» **WHAT IS EXPECTED**
Which lines in the records below contain the word "Parties"? Copy each of them.

☆ ☆ ☆ ☆ ☆ ☆ ☆

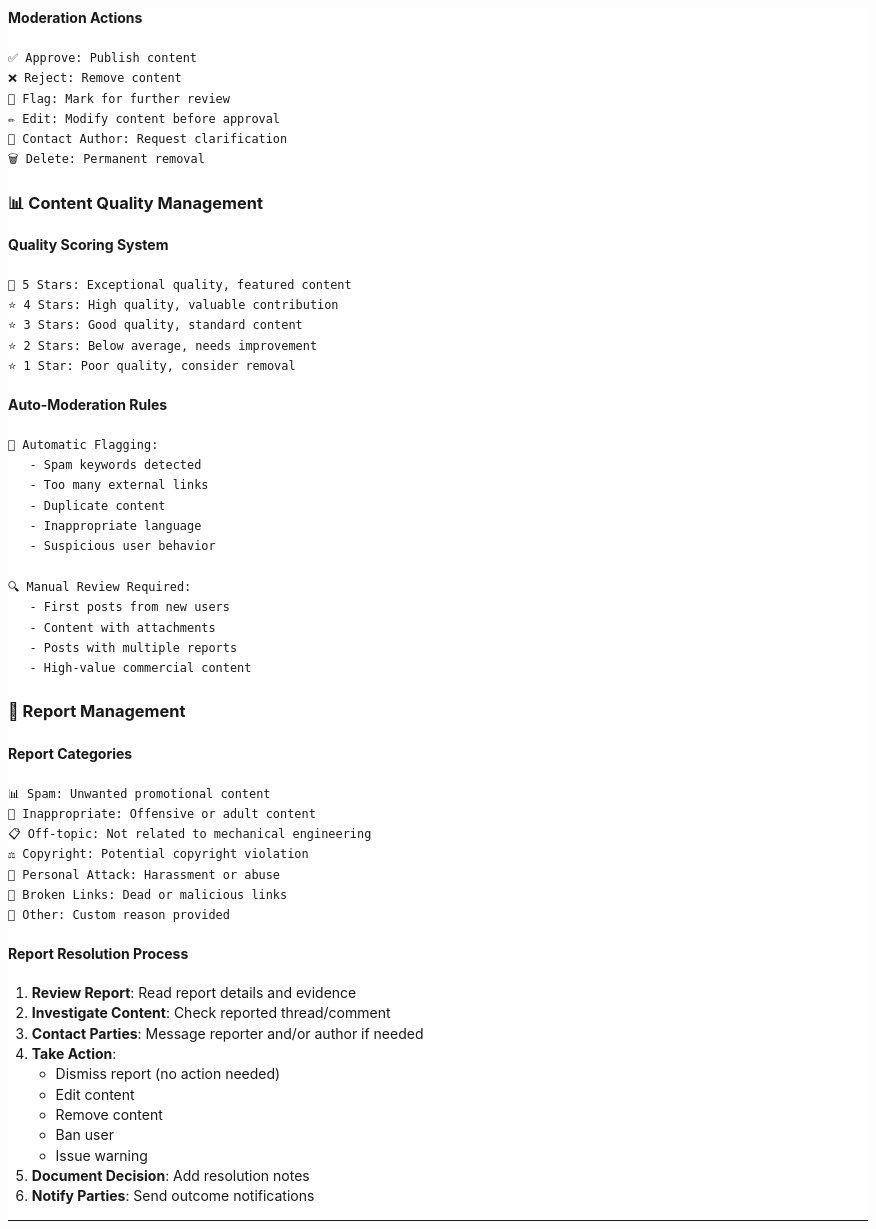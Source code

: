 #### **Moderation Actions**
```
✅ Approve: Publish content
❌ Reject: Remove content
🚩 Flag: Mark for further review
✏️ Edit: Modify content before approval
📧 Contact Author: Request clarification
🗑️ Delete: Permanent removal
```

### **📊 Content Quality Management**

#### **Quality Scoring System**
```
🌟 5 Stars: Exceptional quality, featured content
⭐ 4 Stars: High quality, valuable contribution
⭐ 3 Stars: Good quality, standard content
⭐ 2 Stars: Below average, needs improvement
⭐ 1 Star: Poor quality, consider removal
```

#### **Auto-Moderation Rules**
```
🤖 Automatic Flagging:
   - Spam keywords detected
   - Too many external links
   - Duplicate content
   - Inappropriate language
   - Suspicious user behavior

🔍 Manual Review Required:
   - First posts from new users
   - Content with attachments
   - Posts with multiple reports
   - High-value commercial content
```

### **🚨 Report Management**

#### **Report Categories**
```
📊 Spam: Unwanted promotional content
🔞 Inappropriate: Offensive or adult content
📋 Off-topic: Not related to mechanical engineering
⚖️ Copyright: Potential copyright violation
👤 Personal Attack: Harassment or abuse
🔗 Broken Links: Dead or malicious links
🚫 Other: Custom reason provided
```

#### **Report Resolution Process**
1. **Review Report**: Read report details and evidence
2. **Investigate Content**: Check reported thread/comment
3. **Contact Parties**: Message reporter and/or author if needed
4. **Take Action**: 
   - Dismiss report (no action needed)
   - Edit content
   - Remove content
   - Ban user
   - Issue warning
5. **Document Decision**: Add resolution notes
6. **Notify Parties**: Send outcome notifications

---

☆ ☆ ☆ ☆ ☆ ☆ ☆

» **OUTPUT BELOW**
3. **Contact Parties**: Message reporter and/or author if needed
6. **Notify Parties**: Send outcome notifications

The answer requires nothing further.